Teaching Tip – Relevancy (pdf)
The Relevance We Know Exists
We owe it to the students, the institution and the larger community to champion our material and point out the relevance that we know exists. Why else would we teach what we teach and do what we do? What instructors and students both want are courses that frame content in engaging ways. What instructors often fail to appreciate, since we are so intimate with our subjects, is that the facets of our subjects we find compelling may not be so obvious to our students. But it can be easy, and hugely beneficial, to bring what makes a subject relevant to the fore.
Students arrive in a class ready to engage the material. Some will reach course objectives no matter what the instructor does. Most students, however, learn more when the material is made relevant to more than just their grade.
LaSota’s Taxonomy of Relevancy
Relevancy isn’t measured by a sliding scale alone; one assignment is not simply “more relevant” than the next. There are distinct aspects of an assignment or an assigned reading that establish multiple dimensions of relevancy. Just about all (hopefully) assigned readings are at least relevant within the course itself, for instance, because understanding of the content therein will be assessed at some point by the course’s teacher.
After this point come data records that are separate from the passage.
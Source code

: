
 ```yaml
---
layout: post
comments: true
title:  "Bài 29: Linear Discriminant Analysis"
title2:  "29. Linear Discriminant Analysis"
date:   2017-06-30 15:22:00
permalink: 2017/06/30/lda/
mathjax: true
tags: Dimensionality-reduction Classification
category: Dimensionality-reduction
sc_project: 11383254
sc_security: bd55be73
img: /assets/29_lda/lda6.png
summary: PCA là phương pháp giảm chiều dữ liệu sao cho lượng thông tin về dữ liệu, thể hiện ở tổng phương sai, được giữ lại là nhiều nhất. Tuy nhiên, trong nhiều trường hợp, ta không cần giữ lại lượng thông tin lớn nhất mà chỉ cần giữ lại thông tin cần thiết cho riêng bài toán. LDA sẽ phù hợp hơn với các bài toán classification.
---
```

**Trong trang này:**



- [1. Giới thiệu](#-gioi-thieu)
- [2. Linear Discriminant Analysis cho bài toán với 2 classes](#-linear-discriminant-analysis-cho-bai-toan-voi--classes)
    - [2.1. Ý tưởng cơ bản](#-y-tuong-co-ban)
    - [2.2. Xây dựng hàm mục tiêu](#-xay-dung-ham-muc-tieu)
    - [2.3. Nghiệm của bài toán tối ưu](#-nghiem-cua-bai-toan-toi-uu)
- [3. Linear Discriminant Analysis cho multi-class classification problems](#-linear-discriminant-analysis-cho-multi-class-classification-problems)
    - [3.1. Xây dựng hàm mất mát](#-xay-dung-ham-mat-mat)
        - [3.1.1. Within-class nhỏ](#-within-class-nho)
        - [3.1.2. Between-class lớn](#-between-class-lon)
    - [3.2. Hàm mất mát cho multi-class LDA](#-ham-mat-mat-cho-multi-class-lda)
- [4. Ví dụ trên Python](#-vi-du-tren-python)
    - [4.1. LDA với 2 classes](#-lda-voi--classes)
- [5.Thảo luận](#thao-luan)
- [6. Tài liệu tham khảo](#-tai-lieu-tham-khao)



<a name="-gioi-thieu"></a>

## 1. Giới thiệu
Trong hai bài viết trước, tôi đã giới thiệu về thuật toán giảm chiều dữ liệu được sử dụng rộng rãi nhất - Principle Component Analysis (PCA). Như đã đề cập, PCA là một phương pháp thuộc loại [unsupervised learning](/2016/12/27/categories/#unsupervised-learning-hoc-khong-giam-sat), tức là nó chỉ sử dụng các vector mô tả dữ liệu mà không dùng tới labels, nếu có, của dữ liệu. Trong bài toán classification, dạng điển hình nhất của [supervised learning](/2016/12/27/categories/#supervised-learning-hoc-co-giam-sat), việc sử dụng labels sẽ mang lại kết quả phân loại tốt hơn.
This internal relevancy can feel a bit thin if it is the only reason students are supposed to find a given material relevant, hence the high school math question: “Are we ever going to use this in real life?”
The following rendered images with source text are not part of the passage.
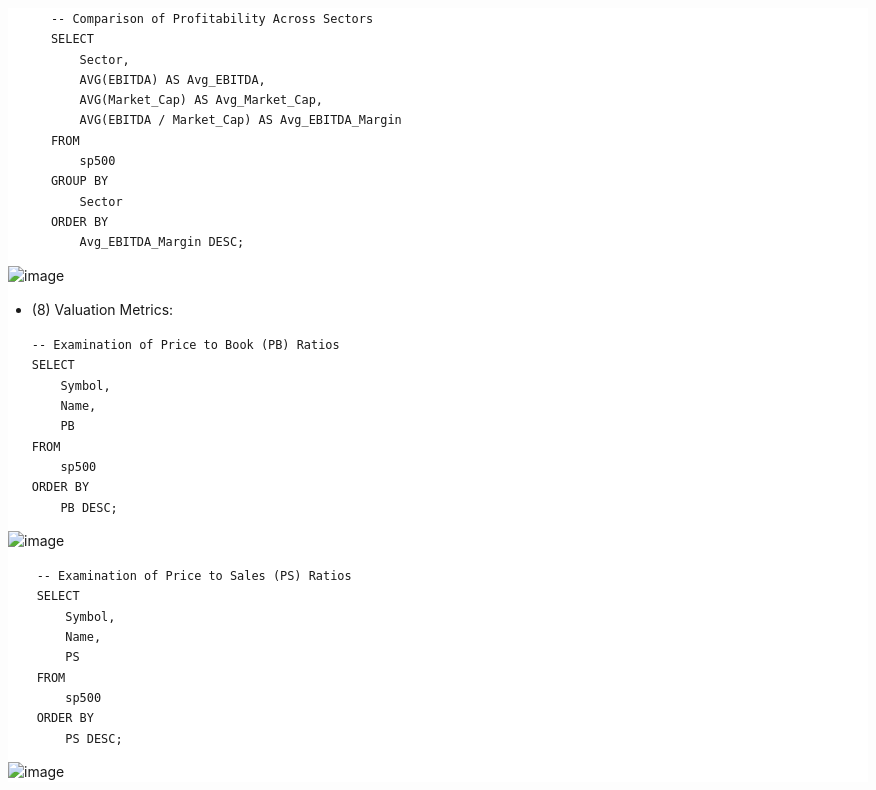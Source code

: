           -- Comparison of Profitability Across Sectors
          SELECT
              Sector,
              AVG(EBITDA) AS Avg_EBITDA,
              AVG(Market_Cap) AS Avg_Market_Cap,
              AVG(EBITDA / Market_Cap) AS Avg_EBITDA_Margin
          FROM
              sp500
          GROUP BY
              Sector
          ORDER BY
              Avg_EBITDA_Margin DESC;

![image](https://github.com/Safrin03/Mysql-financial-analysis/assets/135222070/cea15ff7-1747-4144-a001-73096e42576d)

  
  -  (8) Valuation Metrics:

         -- Examination of Price to Book (PB) Ratios
         SELECT
             Symbol,
             Name,
             PB
         FROM
             sp500
         ORDER BY
             PB DESC;

![image](https://github.com/Safrin03/Mysql-financial-analysis/assets/135222070/ffef05b1-234a-49c5-a4bd-07fe991de705)

        -- Examination of Price to Sales (PS) Ratios
        SELECT
            Symbol,
            Name,
            PS
        FROM
            sp500
        ORDER BY
            PS DESC;

![image](https://github.com/Safrin03/Mysql-financial-analysis/assets/135222070/953756e3-3514-447f-b8e8-b816b502cd66)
Used in conjunction with some of the other ways in which a teacher can establish relevancy in a course, however, assigned material can take on new significance. Let’s take a look at some of those ways here:
- relevancy to grade
- relevancy to employment
- relevancy to important life skill
- relevancy to intellectual curiosity
- relevancy to current event
- relevancy to personal passion
If material only matters for the class grade in which the material was presented, how can we expect our students to retain what they’ve learned after it doesn’t matter anymore? Students are constantly awash with information from many separate disciplines: The means to encouraging student engagement with your material is by establishing multiple dimensions of relevance.
Relevance to Significance
It may be that you have to first engage students at the lower levels of, “Yes, you do need to learn this for the test”; however, it isn’t just for our students’ engagement that we establish the relevance of our material and our activities several times over. We should do it for our own enjoyment as well, to remind ourselves of why we love the subjects that we teach and share that pleasure with young minds who are actively searching for things to care deeply about.
I think that we have the chance to learn new ways to appreciate the significance of our subjects in the process.
So I encourage you: think about the different ways in which you can treat the material you know your students need to learn, so that they come away knowing they need to learn it, too.